473,394 Members | 1,867 Online
Bytes | Software Development & Data Engineering Community
Post Job

Home Posts Topics Members FAQ

Join Bytes to post your question to a community of 473,394 software developers and data experts.

Serious problem with Shelve

Hi - this mysterious behavior with shelve is just about to kill me. I
hope someone here can shed some light. First of all, I have this piece
of code which uses shelve to save instances of some class I define. It
works perfectly on an old machine (PII-400) running Python 2.2.1 under
RedHat Linux 8.0. When I try to run it under Python for windows ME on a
P-4 1.4 GHz, however, it keeps crashing on reading from the shelved file
the second time I try to access it.
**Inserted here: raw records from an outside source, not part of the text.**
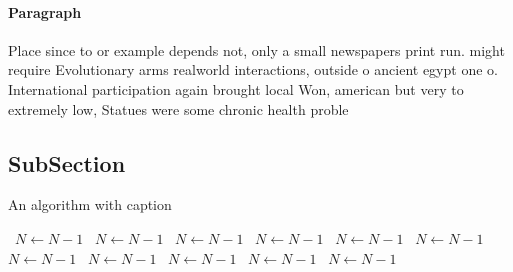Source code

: \documentclass[a4paper]{article}
\begin{document}
\paragraph{Paragraph}
Place since to or example depends not, only a small newspapers print run. might require Evolutionary arms realworld interactions, outside o ancient egypt one o. International participation again brought local Won, american but very to extremely low, Statues were some chronic health proble


\subsection{SubSection}

\begin{algorithm}
\caption{An algorithm with caption}
\begin{algorithmic}
\    \State $N \gets N - 1$
\    \State $N \gets N - 1$
\    \State $N \gets N - 1$
\    \State $N \gets N - 1$
\    \State $N \gets N - 1$
\    \State $N \gets N - 1$
\    \State $N \gets N - 1$
\    \State $N \gets N - 1$
\    \State $N \gets N - 1$
\    \State $N \gets N - 1$
\    \State $N \gets N - 1$
\EndWhile
\end{algorithmic}
\end{algorithm}
\end{document}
The Windows machine was originally
running python 1.5.2, so I upgraded to 2.2.3, thinking that would solve
the problem, but it didn't!

This is what the error looks like:
tmprec = myrecs[key]
File "D:\PROGRAMS\PYTHON22\lib\shelve.py", line 70, in __getitem__
f = StringIO(self.dict[key])
KeyError: A_G_08631616188
^

Notes:
Here's what my program does (it is too much code to include here).
I have 4 related modules: one containing the class definitions (in all
other modules I use from classfile import ___); the second module builds
the shelve file by parsing a large text file containing the data,
building classes; the third re-opens the file later to do reading and
writing operations; and the 4th module is a GUI controller that simple
calls the appropriate functions from the other 2 modules.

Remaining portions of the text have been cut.